Once the pictures are removed, restate the data below word for word.

·····

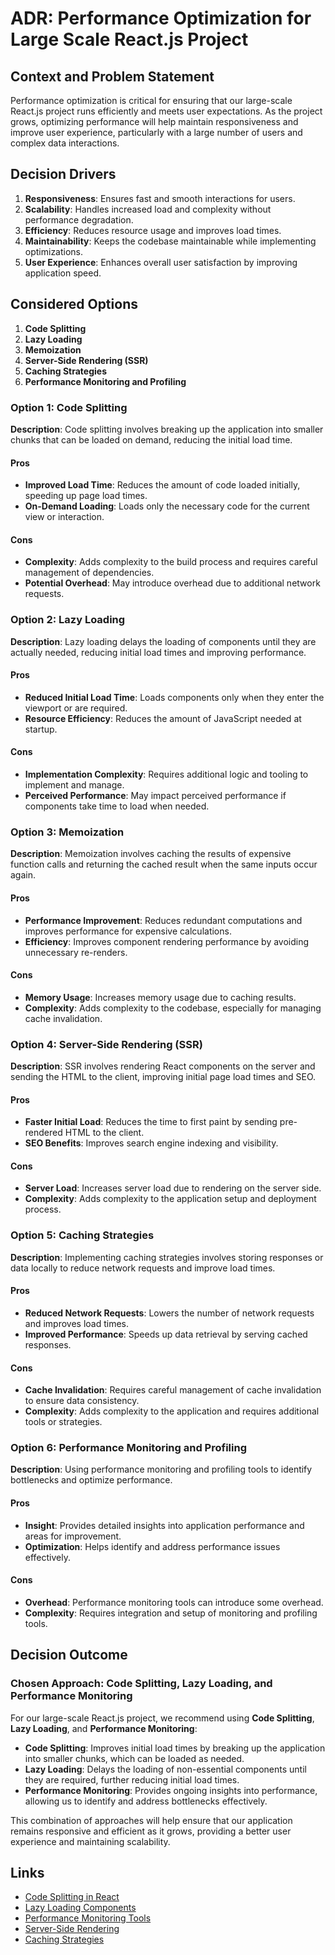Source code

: # ADR: Performance Optimization for Large Scale React.js Project

## Context and Problem Statement

Performance optimization is critical for ensuring that our large-scale React.js project runs efficiently and meets user expectations. As the project grows, optimizing performance will help maintain responsiveness and improve user experience, particularly with a large number of users and complex data interactions.

## Decision Drivers

1. **Responsiveness**: Ensures fast and smooth interactions for users.
2. **Scalability**: Handles increased load and complexity without performance degradation.
3. **Efficiency**: Reduces resource usage and improves load times.
4. **Maintainability**: Keeps the codebase maintainable while implementing optimizations.
5. **User Experience**: Enhances overall user satisfaction by improving application speed.

## Considered Options

1. **Code Splitting**
2. **Lazy Loading**
3. **Memoization**
4. **Server-Side Rendering (SSR)**
5. **Caching Strategies**
6. **Performance Monitoring and Profiling**

### Option 1: Code Splitting

**Description**: Code splitting involves breaking up the application into smaller chunks that can be loaded on demand, reducing the initial load time.

#### Pros
- **Improved Load Time**: Reduces the amount of code loaded initially, speeding up page load times.
- **On-Demand Loading**: Loads only the necessary code for the current view or interaction.

#### Cons
- **Complexity**: Adds complexity to the build process and requires careful management of dependencies.
- **Potential Overhead**: May introduce overhead due to additional network requests.

### Option 2: Lazy Loading

**Description**: Lazy loading delays the loading of components until they are actually needed, reducing initial load times and improving performance.

#### Pros
- **Reduced Initial Load Time**: Loads components only when they enter the viewport or are required.
- **Resource Efficiency**: Reduces the amount of JavaScript needed at startup.

#### Cons
- **Implementation Complexity**: Requires additional logic and tooling to implement and manage.
- **Perceived Performance**: May impact perceived performance if components take time to load when needed.

### Option 3: Memoization

**Description**: Memoization involves caching the results of expensive function calls and returning the cached result when the same inputs occur again.

#### Pros
- **Performance Improvement**: Reduces redundant computations and improves performance for expensive calculations.
- **Efficiency**: Improves component rendering performance by avoiding unnecessary re-renders.

#### Cons
- **Memory Usage**: Increases memory usage due to caching results.
- **Complexity**: Adds complexity to the codebase, especially for managing cache invalidation.

### Option 4: Server-Side Rendering (SSR)

**Description**: SSR involves rendering React components on the server and sending the HTML to the client, improving initial page load times and SEO.

#### Pros
- **Faster Initial Load**: Reduces the time to first paint by sending pre-rendered HTML to the client.
- **SEO Benefits**: Improves search engine indexing and visibility.

#### Cons
- **Server Load**: Increases server load due to rendering on the server side.
- **Complexity**: Adds complexity to the application setup and deployment process.

### Option 5: Caching Strategies

**Description**: Implementing caching strategies involves storing responses or data locally to reduce network requests and improve load times.

#### Pros
- **Reduced Network Requests**: Lowers the number of network requests and improves load times.
- **Improved Performance**: Speeds up data retrieval by serving cached responses.

#### Cons
- **Cache Invalidation**: Requires careful management of cache invalidation to ensure data consistency.
- **Complexity**: Adds complexity to the application and requires additional tools or strategies.

### Option 6: Performance Monitoring and Profiling

**Description**: Using performance monitoring and profiling tools to identify bottlenecks and optimize performance.

#### Pros
- **Insight**: Provides detailed insights into application performance and areas for improvement.
- **Optimization**: Helps identify and address performance issues effectively.

#### Cons
- **Overhead**: Performance monitoring tools can introduce some overhead.
- **Complexity**: Requires integration and setup of monitoring and profiling tools.

## Decision Outcome

### Chosen Approach: **Code Splitting, Lazy Loading, and Performance Monitoring**

For our large-scale React.js project, we recommend using **Code Splitting**, **Lazy Loading**, and **Performance Monitoring**:

- **Code Splitting**: Improves initial load times by breaking up the application into smaller chunks, which can be loaded as needed.
- **Lazy Loading**: Delays the loading of non-essential components until they are required, further reducing initial load times.
- **Performance Monitoring**: Provides ongoing insights into performance, allowing us to identify and address bottlenecks effectively.

This combination of approaches will help ensure that our application remains responsive and efficient as it grows, providing a better user experience and maintaining scalability.

## Links

- [Code Splitting in React](https://reactjs.org/docs/code-splitting.html)
- [Lazy Loading Components](https://reactjs.org/docs/code-splitting.html#reactlazy)
- [Performance Monitoring Tools](https://www.sentry.io/)
- [Server-Side Rendering](https://nextjs.org/docs/app/building-your-application/rendering)
- [Caching Strategies](https://developer.mozilla.org/en-US/docs/Web/HTTP/Caching)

·····

Reply to the task:
Source code

: # ADR: Performance Optimization for Large Scale React.js Project

## Context and Problem Statement

Performance optimization is critical for ensuring that our large-scale React.js project runs efficiently and meets user expectations. As the project grows, optimizing performance will help maintain responsiveness and improve user experience, particularly with a large number of users and complex data interactions.

## Decision Drivers

1. **Responsiveness**: Ensures fast and smooth interactions for users.
2. **Scalability**: Handles increased load and complexity without performance degradation.
3. **Efficiency**: Reduces resource usage and improves load times.
4. **Maintainability**: Keeps the codebase maintainable while implementing optimizations.
5. **User Experience**: Enhances overall user satisfaction by improving application speed.

## Considered Options

1. **Code Splitting**
2. **Lazy Loading**
3. **Memoization**
4. **Server-Side Rendering (SSR)**
5. **Caching Strategies**
6. **Performance Monitoring and Profiling**

### Option 1: Code Splitting

**Description**: Code splitting involves breaking up the application into smaller chunks that can be loaded on demand, reducing the initial load time.

#### Pros
- **Improved Load Time**: Reduces the amount of code loaded initially, speeding up page load times.
- **On-Demand Loading**: Loads only the necessary code for the current view or interaction.

#### Cons
- **Complexity**: Adds complexity to the build process and requires careful management of dependencies.
- **Potential Overhead**: May introduce overhead due to additional network requests.

### Option 2: Lazy Loading

**Description**: Lazy loading delays the loading of components until they are actually needed, reducing initial load times and improving performance.

#### Pros
- **Reduced Initial Load Time**: Loads components only when they enter the viewport or are required.
- **Resource Efficiency**: Reduces the amount of JavaScript needed at startup.

#### Cons
- **Implementation Complexity**: Requires additional logic and tooling to implement and manage.
- **Perceived Performance**: May impact perceived performance if components take time to load when needed.

### Option 3: Memoization

**Description**: Memoization involves caching the results of expensive function calls and returning the cached result when the same inputs occur again.

#### Pros
- **Performance Improvement**: Reduces redundant computations and improves performance for expensive calculations.
- **Efficiency**: Improves component rendering performance by avoiding unnecessary re-renders.

#### Cons
- **Memory Usage**: Increases memory usage due to caching results.
- **Complexity**: Adds complexity to the codebase, especially for managing cache invalidation.

### Option 4: Server-Side Rendering (SSR)

**Description**: SSR involves rendering React components on the server and sending the HTML to the client, improving initial page load times and SEO.

#### Pros
- **Faster Initial Load**: Reduces the time to first paint by sending pre-rendered HTML to the client.
- **SEO Benefits**: Improves search engine indexing and visibility.

#### Cons
- **Server Load**: Increases server load due to rendering on the server side.
- **Complexity**: Adds complexity to the application setup and deployment process.

### Option 5: Caching Strategies

**Description**: Implementing caching strategies involves storing responses or data locally to reduce network requests and improve load times.

#### Pros
- **Reduced Network Requests**: Lowers the number of network requests and improves load times.
- **Improved Performance**: Speeds up data retrieval by serving cached responses.

#### Cons
- **Cache Invalidation**: Requires careful management of cache invalidation to ensure data consistency.
- **Complexity**: Adds complexity to the application and requires additional tools or strategies.

### Option 6: Performance Monitoring and Profiling

**Description**: Using performance monitoring and profiling tools to identify bottlenecks and optimize performance.

#### Pros
- **Insight**: Provides detailed insights into application performance and areas for improvement.
- **Optimization**: Helps identify and address performance issues effectively.

#### Cons
- **Overhead**: Performance monitoring tools can introduce some overhead.
- **Complexity**: Requires integration and setup of monitoring and profiling tools.

## Decision Outcome

### Chosen Approach: **Code Splitting, Lazy Loading, and Performance Monitoring**

For our large-scale React.js project, we recommend using **Code Splitting**, **Lazy Loading**, and **Performance Monitoring**:

- **Code Splitting**: Improves initial load times by breaking up the application into smaller chunks, which can be loaded as needed.
- **Lazy Loading**: Delays the loading of non-essential components until they are required, further reducing initial load times.
- **Performance Monitoring**: Provides ongoing insights into performance, allowing us to identify and address bottlenecks effectively.

This combination of approaches will help ensure that our application remains responsive and efficient as it grows, providing a better user experience and maintaining scalability.

## Links

- [Code Splitting in React](https://reactjs.org/docs/code-splitting.html)
- [Lazy Loading Components](https://reactjs.org/docs/code-splitting.html#reactlazy)
- [Performance Monitoring Tools](https://www.sentry.io/)
- [Server-Side Rendering](https://nextjs.org/docs/app/building-your-application/rendering)
- [Caching Strategies](https://developer.mozilla.org/en-US/docs/Web/HTTP/Caching)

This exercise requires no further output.